-- Dataset records follows --

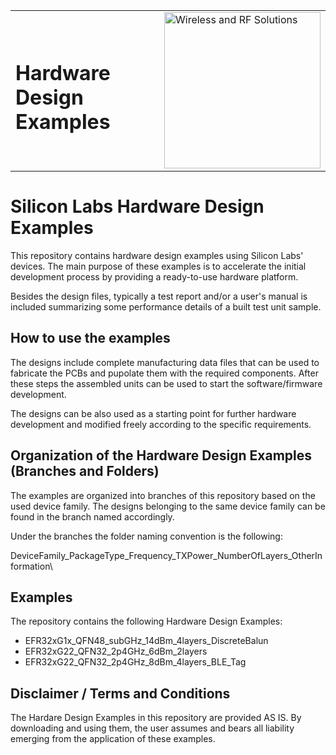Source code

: <table border="0">
  <tr>
    <td align="left" valign="middle">
    <h1>Hardware Design Examples</h1>
  </td>
  <td align="left" valign="middle">
    <a href="https://www.silabs.com/wireless">
      <img src="http://pages.silabs.com/rs/634-SLU-379/images/WGX-transparent.png"  title="Wireless and RF Solutions" alt="Wireless and RF Solutions" width="250"/>
    </a>
  </td>
  </tr>
</table>

# Silicon Labs Hardware Design Examples #

This repository contains hardware design examples using Silicon Labs' devices. The main purpose of these examples is to accelerate the initial development process by providing a ready-to-use hardware platform.

Besides the design files, typically a test report and/or a user's manual is included summarizing some performance details of a built test unit sample.

## How to use the examples ##
The designs include complete manufacturing data files that can be used to fabricate the PCBs and pupolate them with the required components. After these steps the assembled units can be used to start the software/firmware development.

The designs can be also used as a starting point for further hardware development and modified freely according to the specific requirements.

## Organization of the Hardware Design Examples (Branches and Folders) ##
The examples are organized into branches of this repository based on the used device family. The designs belonging to the same device family can be found in the branch named accordingly.

Under the branches the folder naming convention is the following:

DeviceFamily_PackageType_Frequency_TXPower_NumberOfLayers_OtherInformation\


## Examples ##

The repository contains the following Hardware Design Examples:
- EFR32xG1x_QFN48_subGHz_14dBm_4layers_DiscreteBalun
- EFR32xG22_QFN32_2p4GHz_6dBm_2layers
- EFR32xG22_QFN32_2p4GHz_8dBm_4layers_BLE_Tag


## Disclaimer / Terms and Conditions ##

The Hardare Design Examples in this repository are provided AS IS. By downloading and using them, the user assumes and bears all liability emerging from the application of these examples.
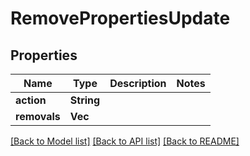 # RemovePropertiesUpdate

## Properties

Name | Type | Description | Notes
------------ | ------------- | ------------- | -------------
**action** | **String** |  | 
**removals** | **Vec<String>** |  | 

[[Back to Model list]](../README.md#documentation-for-models) [[Back to API list]](../README.md#documentation-for-api-endpoints) [[Back to README]](../README.md)



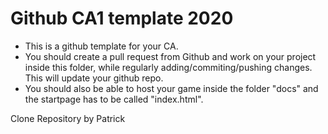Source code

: # Github CA1 template 2020
* This is a github template for your CA. 
* You should create a pull request from Github and work on your project inside this folder, while regularly adding/commiting/pushing changes. This will update your github repo.
* You should also be able to host your game inside the folder "docs" and the startpage has to be called "index.html".


Clone Repository by Patrick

-- Dataset records concluded --

* [Assignment]:
Return every line from the one holding "your github repo." through the end of the data, exactly as it appears, with both ends kept and nothing else.

* [The completed task]:
* You should create a pull request from Github and work on your project inside this folder, while regularly adding/commiting/pushing changes. This will update your github repo.
* You should also be able to host your game inside the folder "docs" and the startpage has to be called "index.html".


Clone Repository by Patrick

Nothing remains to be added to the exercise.